Lisl Fuson compares the feeling to “the fourth or fifth day of vacation, when the day seems to unfold like a red carpet before you.”
Dr. Charlie Burger of Bangor has an on-site expert at his office who teaches meditation to patients with chronic pain, stress, high blood pressure, muscular or skeletal problems in two sessions. Burger also distributes cassette tapes with instructions.
“There’s no question it’s effective for many chronic diseases,” he said. “It’s a good practice with many health benefits. … But it’s rare the person who stays with it.”
The family physician sees meditation not as a cure-all but as one part of a healthy lifestyle, working side by side with a healthy diet and exercise. Stress keeps some hormones at high levels, and over time the body’s ability to deal with the overload decreases. Meditation helps bring the levels back down, explained Burger.
He said the discipline required to carve out quiet time daily is the single biggest barrier for his patients, who are largely open-minded about the idea of meditating.
“It’s probably symptomatic of the people who need it most that they don’t have a lot of time,” he said. “People who do it make rather large system changes in their lives.”
Sandy Smith, the Brewer nurse and counselor, established her local stress reduction program after training that included an internship at the Massachusetts clinic begun by Kabat-Zinn. She offers an eight-week program designed to teach students how to be in the present moment.
“As soon as we get still, the mind wants to fill with busy thoughts,” she said. “We work on bringing the attention back to the breaths.”
By learning to quiet themselves, meditators can evoke the “relaxation response” and, over time, reduce the physiological impact of stress. “The constant taking in of information puts us on alert, without means to discharge,” she said. “Beyond a point, the body just gets weary.”
The stress reduction class has been offered three times, producing 12 graduates, who have seen benefits ranging from lower blood pressure to a dramatic loss of anxiety linked to a medical condition.
Smith has been visiting doctors’ offices in the area to share information about meditation.
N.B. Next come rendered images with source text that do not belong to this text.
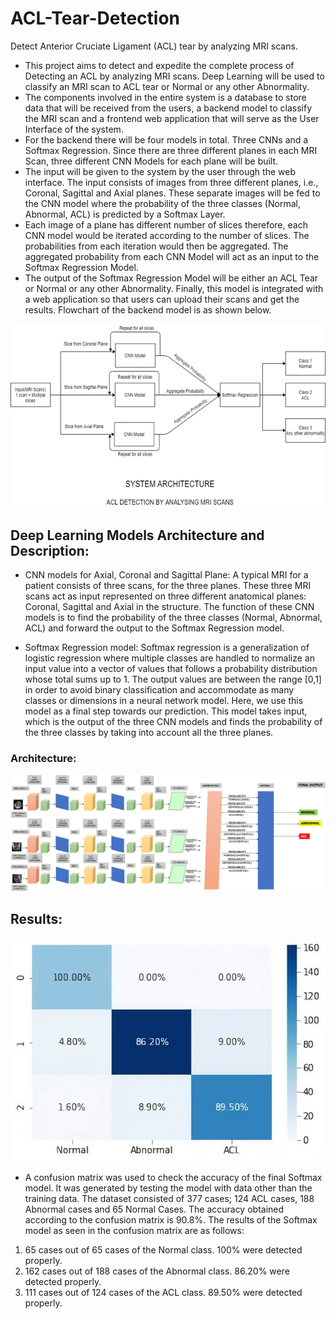 # ACL-Tear-Detection
Detect Anterior Cruciate Ligament (ACL) tear by analyzing MRI scans.

* This project aims to detect and expedite the complete process of Detecting an ACL by analyzing MRI scans. Deep Learning will be used to classify an MRI scan to ACL tear or Normal or any other Abnormality. 
* The components involved in the entire system is a database to store data that will be received from the users, a backend model to classify the MRI scan and a frontend web application that will serve as the User Interface of the system. 
* For the backend there will be four models in total. Three CNNs and a Softmax Regression. Since there are three different planes in each MRI Scan, three different CNN Models for each plane will be built. 
* The input will be given to the system by the user through the web interface. The input consists of images from three different planes, i.e., Coronal, Sagittal and Axial planes. These separate images will be fed to the CNN model where the probability of the three classes (Normal, Abnormal, ACL) is predicted
by a Softmax Layer. 
* Each image of a plane has different number of slices therefore, each CNN model would be iterated according to the number of slices. The probabilities from each iteration would then be aggregated. The aggregated probability from each CNN Model will act as an input to the Softmax Regression Model. 
* The output of the Softmax Regression Model will be either an ACL Tear or Normal or any other Abnormality. Finally, this model is integrated with a web application so that users can upload their scans and get the results. Flowchart of the backend model is as shown below.

![alt text](https://github.com/JoelKShaju/ACL-Tear-Detection/blob/main/system_architecture.png)

## Deep Learning Models Architecture and Description:
* CNN models for Axial, Coronal and Sagittal Plane: A typical MRI for a patient consists of three scans, for the three planes. These three MRI scans act as input represented on three different anatomical planes: Coronal, Sagittal and Axial in the structure. The function of these CNN models is to find the probability of the three classes (Normal, Abnormal, ACL) and forward the output to the Softmax Regression model.

* Softmax Regression model: Softmax regression is a generalization of logistic regression where multiple classes are handled to normalize an input value into a vector of values that follows a probability distribution whose total sums up to 1. The output values are between the range [0,1] in order to avoid binary classification and accommodate as many classes or dimensions in a neural network model. Here, we use this model as a final step towards our prediction. This model takes input, which is the output of the three CNN models and finds the probability of the three classes by taking into account all the three planes.

### Architecture:

![alt text](https://github.com/JoelKShaju/ACL-Tear-Detection/blob/main/final_architecture.png)

## Results:

![alt text](https://github.com/JoelKShaju/ACL-Tear-Detection/blob/main/confusion_matrix.jpg)

* A confusion matrix was used to check the accuracy of the final Softmax model. It was generated by testing the model with data other than the training data. The dataset consisted of 377 cases; 124 ACL cases, 188 Abnormal cases and 65 Normal Cases. The accuracy obtained according to the confusion matrix is 90.8%. The results of the Softmax model as seen in the confusion matrix are as follows:
1. 65 cases out of 65 cases of the Normal class. 100% were detected properly.
2. 162 cases out of 188 cases of the Abnormal class. 86.20% were detected 
properly.
3. 111 cases out of 124 cases of the ACL class. 89.50% were detected properly.
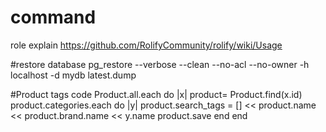 # command
role explain
https://github.com/RolifyCommunity/rolify/wiki/Usage

#restore database 
pg_restore --verbose --clean --no-acl --no-owner -h localhost -d mydb latest.dump

#Product tags code
Product.all.each do |x|
product= Product.find(x.id)
	product.categories.each do |y|
product.search_tags = [] << product.name << product.brand.name << y.name
product.save
end
end
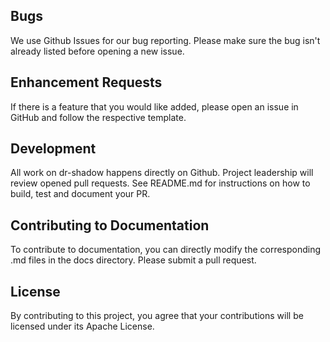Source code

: ## Bugs
We use Github Issues for our bug reporting. Please make sure the bug isn't already listed before 
opening a new issue.

## Enhancement Requests
If there is a feature that you would like added, please open an issue in GitHub and follow the respective
template.

## Development
All work on dr-shadow happens directly on Github. Project leadership will review opened
pull requests. See README.md for instructions on how to build, test and document your PR.

## Contributing to Documentation
To contribute to documentation, you can directly modify the corresponding .md files in the 
docs directory. Please submit a pull request.

## License
By contributing to this project, you agree that your contributions will be licensed 
under its Apache License.
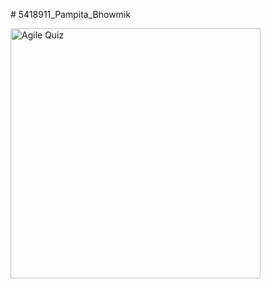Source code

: \# 5418911\_Pampita\_Bhowmik



<img src="https://github.com/Pampita22/5418911\_Pampita\_Bhowmik/blob/main/SDLC/agile%20quiz.png?raw=true" alt="Agile Quiz" width="400">



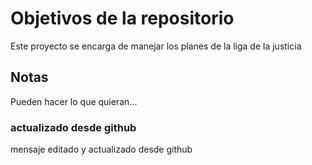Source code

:# Objetivos de la repositorio

Este proyecto se encarga de manejar los planes de la liga de la justicia


## Notas
Pueden hacer lo que quieran...


### actualizado desde github
mensaje editado y actualizado desde github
She said two physicians already have referred patients, and with the help of their success stories, word is getting out slowly.
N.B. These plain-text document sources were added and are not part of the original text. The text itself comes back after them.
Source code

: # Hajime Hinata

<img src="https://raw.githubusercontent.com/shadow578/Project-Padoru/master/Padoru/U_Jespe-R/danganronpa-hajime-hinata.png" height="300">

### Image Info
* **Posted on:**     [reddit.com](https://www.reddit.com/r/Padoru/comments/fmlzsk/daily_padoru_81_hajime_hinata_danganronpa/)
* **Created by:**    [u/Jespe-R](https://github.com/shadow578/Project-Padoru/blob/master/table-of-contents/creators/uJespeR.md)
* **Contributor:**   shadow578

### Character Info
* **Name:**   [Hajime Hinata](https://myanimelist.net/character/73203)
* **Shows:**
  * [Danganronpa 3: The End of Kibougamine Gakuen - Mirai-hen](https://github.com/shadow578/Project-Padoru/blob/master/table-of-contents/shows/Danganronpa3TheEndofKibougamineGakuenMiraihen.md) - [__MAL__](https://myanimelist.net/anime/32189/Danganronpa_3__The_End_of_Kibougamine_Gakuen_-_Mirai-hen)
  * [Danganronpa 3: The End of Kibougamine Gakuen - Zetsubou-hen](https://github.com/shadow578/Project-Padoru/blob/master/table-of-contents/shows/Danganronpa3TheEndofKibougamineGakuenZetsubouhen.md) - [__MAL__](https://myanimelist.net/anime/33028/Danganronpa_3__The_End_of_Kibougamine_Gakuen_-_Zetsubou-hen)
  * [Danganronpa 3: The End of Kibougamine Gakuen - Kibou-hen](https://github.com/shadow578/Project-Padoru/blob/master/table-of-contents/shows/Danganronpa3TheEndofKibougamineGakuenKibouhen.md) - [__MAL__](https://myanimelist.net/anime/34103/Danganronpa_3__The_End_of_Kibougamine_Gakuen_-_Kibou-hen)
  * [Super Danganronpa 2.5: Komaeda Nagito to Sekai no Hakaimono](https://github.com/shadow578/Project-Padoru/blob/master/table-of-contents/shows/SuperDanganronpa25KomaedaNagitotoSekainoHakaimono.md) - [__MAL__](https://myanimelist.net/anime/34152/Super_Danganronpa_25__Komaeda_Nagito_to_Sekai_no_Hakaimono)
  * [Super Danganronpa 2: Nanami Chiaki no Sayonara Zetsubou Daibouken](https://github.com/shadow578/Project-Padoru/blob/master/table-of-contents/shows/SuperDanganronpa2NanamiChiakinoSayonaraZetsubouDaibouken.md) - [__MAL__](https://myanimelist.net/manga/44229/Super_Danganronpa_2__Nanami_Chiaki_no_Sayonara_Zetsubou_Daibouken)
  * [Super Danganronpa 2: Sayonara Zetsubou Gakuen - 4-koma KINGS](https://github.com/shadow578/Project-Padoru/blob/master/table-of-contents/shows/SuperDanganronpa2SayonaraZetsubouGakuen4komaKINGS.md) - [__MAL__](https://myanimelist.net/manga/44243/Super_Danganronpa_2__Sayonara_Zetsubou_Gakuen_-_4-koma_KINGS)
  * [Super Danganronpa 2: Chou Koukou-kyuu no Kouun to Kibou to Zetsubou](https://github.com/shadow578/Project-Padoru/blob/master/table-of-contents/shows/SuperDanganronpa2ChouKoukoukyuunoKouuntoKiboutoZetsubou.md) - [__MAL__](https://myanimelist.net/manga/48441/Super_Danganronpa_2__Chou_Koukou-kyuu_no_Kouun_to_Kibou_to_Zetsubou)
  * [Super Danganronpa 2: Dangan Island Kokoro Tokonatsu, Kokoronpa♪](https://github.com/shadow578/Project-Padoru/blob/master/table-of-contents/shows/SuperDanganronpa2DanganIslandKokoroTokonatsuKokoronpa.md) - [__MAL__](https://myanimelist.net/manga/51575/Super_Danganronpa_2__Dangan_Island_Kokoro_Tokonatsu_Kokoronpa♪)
An hourlong drop-in session at 5:15 p.m. every Monday at her 12 Acme Road office is a chance for anyone interested in meditation to learn more and ask questions.
“I want people to understand that acknowledging stress is not admitting to being overanxious,” she said.
Smith and other proponents of meditation recognize that it can be hard to get started, just as it’s hard to start eating right or exercising.
“It’s a commitment to exploring something new, and changing,” she said. “Sometimes it’s easier just to wish things were different.”